The first little bit of the bike course followed a path of barriers and cones through the compound, and it was actually a pretty fun little stretch of road. There were imposing Marine volunteers all over warning us of the corners, and I’m sure I made a few of them rather nervous with how fast I took some of the turns. Once we were clear of the compound, we had to squeeze past a speed bump by the gate, cross a bridge, and then swing a left to go deeper into Camp Pendleton.

Offseason training included working on my finger gun game.

Offseason training included working on my finger gun game.

My legs were feeling good, and the course was mostly flat, so I was able to keep up a pretty good pace without exerting a lot of energy. I was even able to drop a few guys on fancy bikes who were trying to hang on behind me. There was a part where I actually had to knife between a number of athletes because they didn’t seem to have any concept of the “keep right” thing. I just shouted to let them know where I was going, and I was able to squeeze by without a problem.

Eventually the road hit a T and they had us swing a right out for a few miles before we swung a U-turn around a little park. I couldn’t tell if it was wind, or a false flat (I would find out later it was the latter), but it was a little harder to keep my speed up. I didn’t want to push it, so I just let my legs dictate my speed and kept rolling. Unfortunately, there was a rider who was involved in a crash who was sitting in the middle of the road. I’m not entirely sure what happened, he went down after a makeshift chicane around a concrete barrier, and he was quite bloodied, but he was sitting up and aware, so that was good… still, I felt bad for the guy.

On the way back, I picked up a guy on a road bike, who I’m pretty sure was drafting me from time to time. He’d pass me, I’d stay out of his draft, then pass him, and then he’d pass me again. Few races ago, I had someone suck my wheel almost the entire course and then pass me with about a mile left to go… that pissed me off. This guy actually started joking about us passing each other, so I didn’t immediately target him as someone to run down after transition. He even cracked a Jens Voigt “Shut Up Legs!” joke on one of the hills!
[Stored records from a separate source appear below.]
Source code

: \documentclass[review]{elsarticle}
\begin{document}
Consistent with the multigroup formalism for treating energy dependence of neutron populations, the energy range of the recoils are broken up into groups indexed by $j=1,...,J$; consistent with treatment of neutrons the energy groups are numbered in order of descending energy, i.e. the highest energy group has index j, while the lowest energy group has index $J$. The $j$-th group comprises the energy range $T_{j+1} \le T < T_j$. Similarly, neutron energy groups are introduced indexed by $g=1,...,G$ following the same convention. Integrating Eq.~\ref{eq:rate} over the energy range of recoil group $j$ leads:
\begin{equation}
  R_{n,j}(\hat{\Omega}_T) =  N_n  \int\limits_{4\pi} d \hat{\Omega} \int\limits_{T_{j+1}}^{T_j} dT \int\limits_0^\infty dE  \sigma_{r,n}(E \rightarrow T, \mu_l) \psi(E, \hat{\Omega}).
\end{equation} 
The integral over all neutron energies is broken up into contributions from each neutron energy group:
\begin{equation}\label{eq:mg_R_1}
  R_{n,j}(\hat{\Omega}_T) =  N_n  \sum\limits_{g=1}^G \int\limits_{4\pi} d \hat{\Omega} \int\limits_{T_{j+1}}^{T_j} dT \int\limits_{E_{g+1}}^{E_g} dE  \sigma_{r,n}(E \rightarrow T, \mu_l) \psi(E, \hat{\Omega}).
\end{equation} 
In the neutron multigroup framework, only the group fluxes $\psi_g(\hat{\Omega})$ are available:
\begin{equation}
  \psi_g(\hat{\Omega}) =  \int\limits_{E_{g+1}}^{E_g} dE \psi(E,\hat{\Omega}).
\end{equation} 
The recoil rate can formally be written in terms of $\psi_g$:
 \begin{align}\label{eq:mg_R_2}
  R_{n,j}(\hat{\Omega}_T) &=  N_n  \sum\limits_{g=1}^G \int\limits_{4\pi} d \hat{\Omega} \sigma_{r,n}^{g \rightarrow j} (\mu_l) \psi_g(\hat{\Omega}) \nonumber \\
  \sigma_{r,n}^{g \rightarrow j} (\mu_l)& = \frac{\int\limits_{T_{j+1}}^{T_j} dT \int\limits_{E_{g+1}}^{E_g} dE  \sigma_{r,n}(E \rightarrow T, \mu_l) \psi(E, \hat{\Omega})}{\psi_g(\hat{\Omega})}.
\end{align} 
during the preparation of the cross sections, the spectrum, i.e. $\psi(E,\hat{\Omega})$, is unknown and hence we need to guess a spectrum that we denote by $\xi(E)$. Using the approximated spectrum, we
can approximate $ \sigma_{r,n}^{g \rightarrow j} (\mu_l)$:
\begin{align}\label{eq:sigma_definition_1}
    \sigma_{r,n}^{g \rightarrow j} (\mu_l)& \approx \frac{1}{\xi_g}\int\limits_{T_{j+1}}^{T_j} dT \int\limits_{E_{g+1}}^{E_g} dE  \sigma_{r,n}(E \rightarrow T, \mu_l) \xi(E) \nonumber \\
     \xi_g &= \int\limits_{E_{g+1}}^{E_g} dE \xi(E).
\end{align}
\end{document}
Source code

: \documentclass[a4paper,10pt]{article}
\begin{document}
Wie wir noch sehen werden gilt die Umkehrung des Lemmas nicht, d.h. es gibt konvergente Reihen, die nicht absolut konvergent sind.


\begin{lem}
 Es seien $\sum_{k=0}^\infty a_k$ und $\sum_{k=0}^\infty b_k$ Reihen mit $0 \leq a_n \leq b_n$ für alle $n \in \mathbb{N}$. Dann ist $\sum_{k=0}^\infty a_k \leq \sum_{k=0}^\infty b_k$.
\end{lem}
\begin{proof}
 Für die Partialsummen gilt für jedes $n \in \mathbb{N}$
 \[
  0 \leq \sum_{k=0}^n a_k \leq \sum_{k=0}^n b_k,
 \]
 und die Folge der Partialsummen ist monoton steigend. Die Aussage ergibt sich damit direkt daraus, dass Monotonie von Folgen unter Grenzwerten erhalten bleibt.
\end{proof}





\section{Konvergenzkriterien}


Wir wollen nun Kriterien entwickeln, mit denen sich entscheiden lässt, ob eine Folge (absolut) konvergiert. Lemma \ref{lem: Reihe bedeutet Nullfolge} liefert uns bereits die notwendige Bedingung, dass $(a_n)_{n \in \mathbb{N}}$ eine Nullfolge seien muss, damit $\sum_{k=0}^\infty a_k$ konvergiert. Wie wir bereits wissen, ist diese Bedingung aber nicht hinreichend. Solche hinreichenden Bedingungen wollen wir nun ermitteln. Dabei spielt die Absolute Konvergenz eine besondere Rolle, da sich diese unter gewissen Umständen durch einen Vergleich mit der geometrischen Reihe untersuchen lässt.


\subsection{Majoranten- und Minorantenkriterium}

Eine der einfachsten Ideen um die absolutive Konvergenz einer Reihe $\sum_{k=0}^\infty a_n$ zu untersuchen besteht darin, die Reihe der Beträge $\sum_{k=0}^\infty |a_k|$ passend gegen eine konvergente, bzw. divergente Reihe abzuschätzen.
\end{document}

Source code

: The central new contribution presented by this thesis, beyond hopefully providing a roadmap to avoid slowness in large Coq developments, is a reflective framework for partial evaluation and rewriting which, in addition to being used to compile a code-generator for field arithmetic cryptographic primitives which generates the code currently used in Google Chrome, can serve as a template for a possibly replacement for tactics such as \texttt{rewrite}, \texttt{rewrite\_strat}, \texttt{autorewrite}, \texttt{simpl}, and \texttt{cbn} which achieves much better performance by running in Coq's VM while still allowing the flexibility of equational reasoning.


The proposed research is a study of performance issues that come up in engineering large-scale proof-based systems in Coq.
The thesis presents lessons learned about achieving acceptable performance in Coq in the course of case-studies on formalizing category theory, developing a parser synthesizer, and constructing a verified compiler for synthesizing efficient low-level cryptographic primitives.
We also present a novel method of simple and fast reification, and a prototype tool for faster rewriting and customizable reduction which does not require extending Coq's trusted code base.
After what seemed like a much further distance than advertised, we were back onto the compound and I was once again flying through the turns. Coasted down the hill toward transition, dismounted, and started strolling back to my bike… and of course the guy I was playing leapfrog with ran past me toward his transition area, so I shouted “just had to get one last past in huh?” to him. I got to my spot, racked my bike, changed my shoes, grabbed my race belt and visor, and I was off.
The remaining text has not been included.